My next analogy is perhaps outside the scope of this post, but it illustrates a different mode of communication I think could be helpful to game designers. IKEA instructions are communicated via pictures because that is the simplest and most effective way to tell people speaking multiple languages how to build a piece of flatpack furniture. You don’t need text, it would be harder for people to understand and use- “Using a screwdriver, screw the metal screw into the middle position of the Billy bookshelf.” (and that's just English!) Pictorial instructions are better suited for the purpose. (I would love to see a roleplaying game or LARP communicated IKEA-style, but I am not at all qualified to do so myself!)

What a Game Book Does

A game book guides players in collaboratively creating a story within an imagined place via its own rules. It does this by communicating several distinct types of information, detailed in Rami Ismail’s design exercise The Core, in order to arrive at what your game is about.

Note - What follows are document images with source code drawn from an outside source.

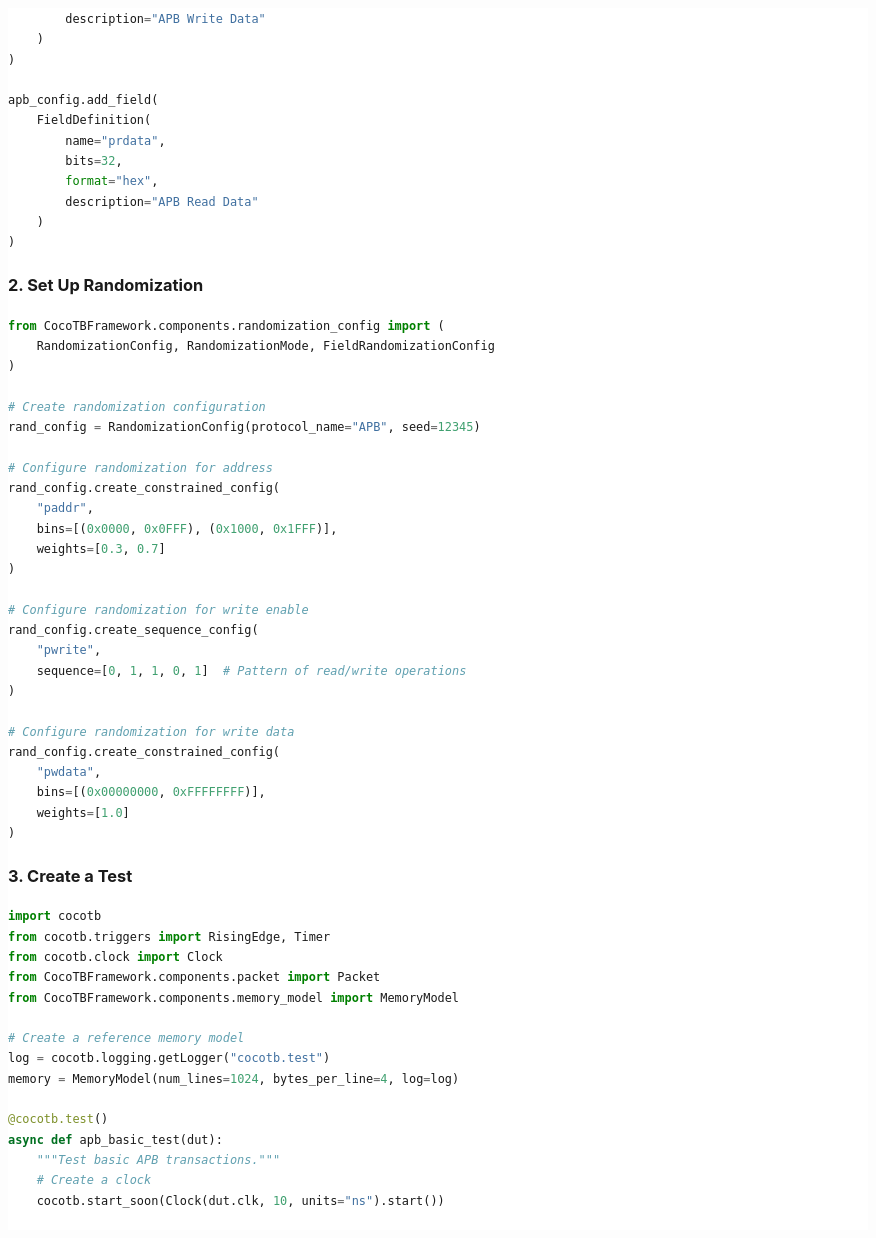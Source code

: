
 ```python
        description="APB Write Data"
    )
)

apb_config.add_field(
    FieldDefinition(
        name="prdata",
        bits=32,
        format="hex",
        description="APB Read Data"
    )
)
```

### 2. Set Up Randomization

```python
from CocoTBFramework.components.randomization_config import (
    RandomizationConfig, RandomizationMode, FieldRandomizationConfig
)

# Create randomization configuration
rand_config = RandomizationConfig(protocol_name="APB", seed=12345)

# Configure randomization for address
rand_config.create_constrained_config(
    "paddr",
    bins=[(0x0000, 0x0FFF), (0x1000, 0x1FFF)],
    weights=[0.3, 0.7]
)

# Configure randomization for write enable
rand_config.create_sequence_config(
    "pwrite",
    sequence=[0, 1, 1, 0, 1]  # Pattern of read/write operations
)

# Configure randomization for write data
rand_config.create_constrained_config(
    "pwdata",
    bins=[(0x00000000, 0xFFFFFFFF)],
    weights=[1.0]
)
```

### 3. Create a Test

```python
import cocotb
from cocotb.triggers import RisingEdge, Timer
from cocotb.clock import Clock
from CocoTBFramework.components.packet import Packet
from CocoTBFramework.components.memory_model import MemoryModel

# Create a reference memory model
log = cocotb.logging.getLogger("cocotb.test")
memory = MemoryModel(num_lines=1024, bytes_per_line=4, log=log)

@cocotb.test()
async def apb_basic_test(dut):
    """Test basic APB transactions."""
    # Create a clock
    cocotb.start_soon(Clock(dut.clk, 10, units="ns").start())
    
```
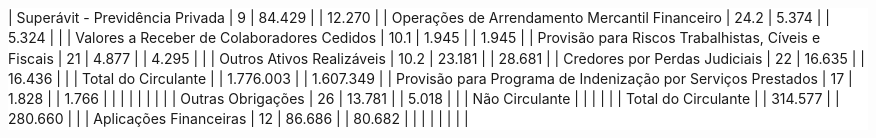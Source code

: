 | Superávit - Previdência Privada                                        | 9                                                                      | 84.429                                                                 |                                                                        | 12.270                                                                 |                                                             | Operações de Arrendamento Mercantil Financeiro               | 24.2                                                        | 5.374                                                       |                                                             | 5.324                                                       |                                                             |
| Valores a Receber de Colaboradores Cedidos                             | 10.1                                                                   | 1.945                                                                  |                                                                        | 1.945                                                                  |                                                             | Provisão para Riscos Trabalhistas, Cíveis e Fiscais          | 21                                                          | 4.877                                                       |                                                             | 4.295                                                       |                                                             |
| Outros Ativos Realizáveis                                              | 10.2                                                                   | 23.181                                                                 |                                                                        | 28.681                                                                 |                                                             | Credores por Perdas Judiciais                                | 22                                                          | 16.635                                                      |                                                             | 16.436                                                      |                                                             |
| Total do Circulante                                                    |                                                                        | 1.776.003                                                              |                                                                        | 1.607.349                                                              |                                                             | Provisão para Programa de Indenização por Serviços Prestados | 17                                                          | 1.828                                                       |                                                             | 1.766                                                       |                                                             |
|                                                                        |                                                                        |                                                                        |                                                                        |                                                                        |                                                             | Outras Obrigações                                            | 26                                                          | 13.781                                                      |                                                             | 5.018                                                       |                                                             |
| Não Circulante                                                         |                                                                        |                                                                        |                                                                        |                                                                        |                                                             | Total do Circulante                                          |                                                             | 314.577                                                     |                                                             | 280.660                                                     |                                                             |
| Aplicações Financeiras                                                 | 12                                                                     | 86.686                                                                 |                                                                        | 80.682                                                                 |                                                             |                                                              |                                                             |                                                             |                                                             |                                                             |                                                             |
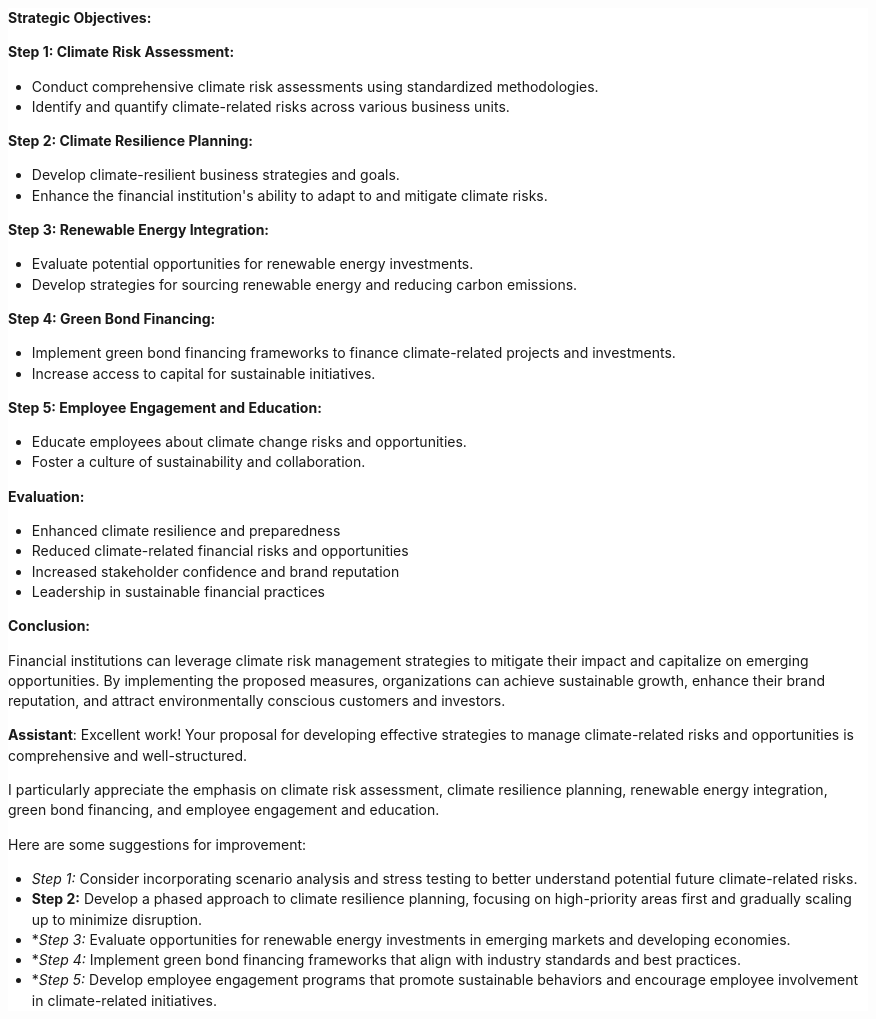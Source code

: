 **Strategic Objectives:**

**Step 1: Climate Risk Assessment:**

* Conduct comprehensive climate risk assessments using standardized methodologies.
* Identify and quantify climate-related risks across various business units.

**Step 2: Climate Resilience Planning:**

* Develop climate-resilient business strategies and goals.
* Enhance the financial institution's ability to adapt to and mitigate climate risks.

**Step 3: Renewable Energy Integration:**

* Evaluate potential opportunities for renewable energy investments.
* Develop strategies for sourcing renewable energy and reducing carbon emissions.

**Step 4: Green Bond Financing:**

* Implement green bond financing frameworks to finance climate-related projects and investments.
* Increase access to capital for sustainable initiatives.

**Step 5: Employee Engagement and Education:**

* Educate employees about climate change risks and opportunities.
* Foster a culture of sustainability and collaboration.

**Evaluation:**

* Enhanced climate resilience and preparedness
* Reduced climate-related financial risks and opportunities
* Increased stakeholder confidence and brand reputation
* Leadership in sustainable financial practices

**Conclusion:**

Financial institutions can leverage climate risk management strategies to mitigate their impact and capitalize on emerging opportunities. By implementing the proposed measures, organizations can achieve sustainable growth, enhance their brand reputation, and attract environmentally conscious customers and investors.

**Assistant**: Excellent work! Your proposal for developing effective strategies to manage climate-related risks and opportunities is comprehensive and well-structured.

I particularly appreciate the emphasis on climate risk assessment, climate resilience planning, renewable energy integration, green bond financing, and employee engagement and education.

Here are some suggestions for improvement:

*   *Step 1:* Consider incorporating scenario analysis and stress testing to better understand potential future climate-related risks.
* **Step 2:** Develop a phased approach to climate resilience planning, focusing on high-priority areas first and gradually scaling up to minimize disruption.
* **Step 3:* Evaluate opportunities for renewable energy investments in emerging markets and developing economies.
* **Step 4:* Implement green bond financing frameworks that align with industry standards and best practices.
* **Step 5:* Develop employee engagement programs that promote sustainable behaviors and encourage employee involvement in climate-related initiatives.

Types of Information Game Books Communicate

The declarative: This is the space within the fiction of your setting, the non-player characters, the lore, your game art, even lists players pick from such as fashion or gear. This is any information you as a game designer are telling the player is true within the fiction the players are creating.

The mechanics: This is how your players interact with the declarative elements of your game. Moves, stats, rules, principles, agendas- these are the tools your players use to affect the fiction they are creating. If the declarative is what the game tells players, mechanics are what players tell the game.

The core: The truth that sits at the heart of your game- what it is about, what it says, or how the game makes players feel. For example, I believe Apocalypse World is about building community as resistance to scarcity and For the Queen is about the internal struggle of conflicting emotions. The mechanics of each game supports those aims, and the declarative elements set up those situations.

I highly recommend reading Rami's post- it really made me think about how we communicate our games to players.

Conclusion

There is a lot of information to communicate, particularly if your player is new to roleplaying games, or new to games focused on telling stories! Game information is specific and highly specialized, and provides instructions on how to play the game, which meets the definition for technical communication. I hope this perspective helps you write and ship your game.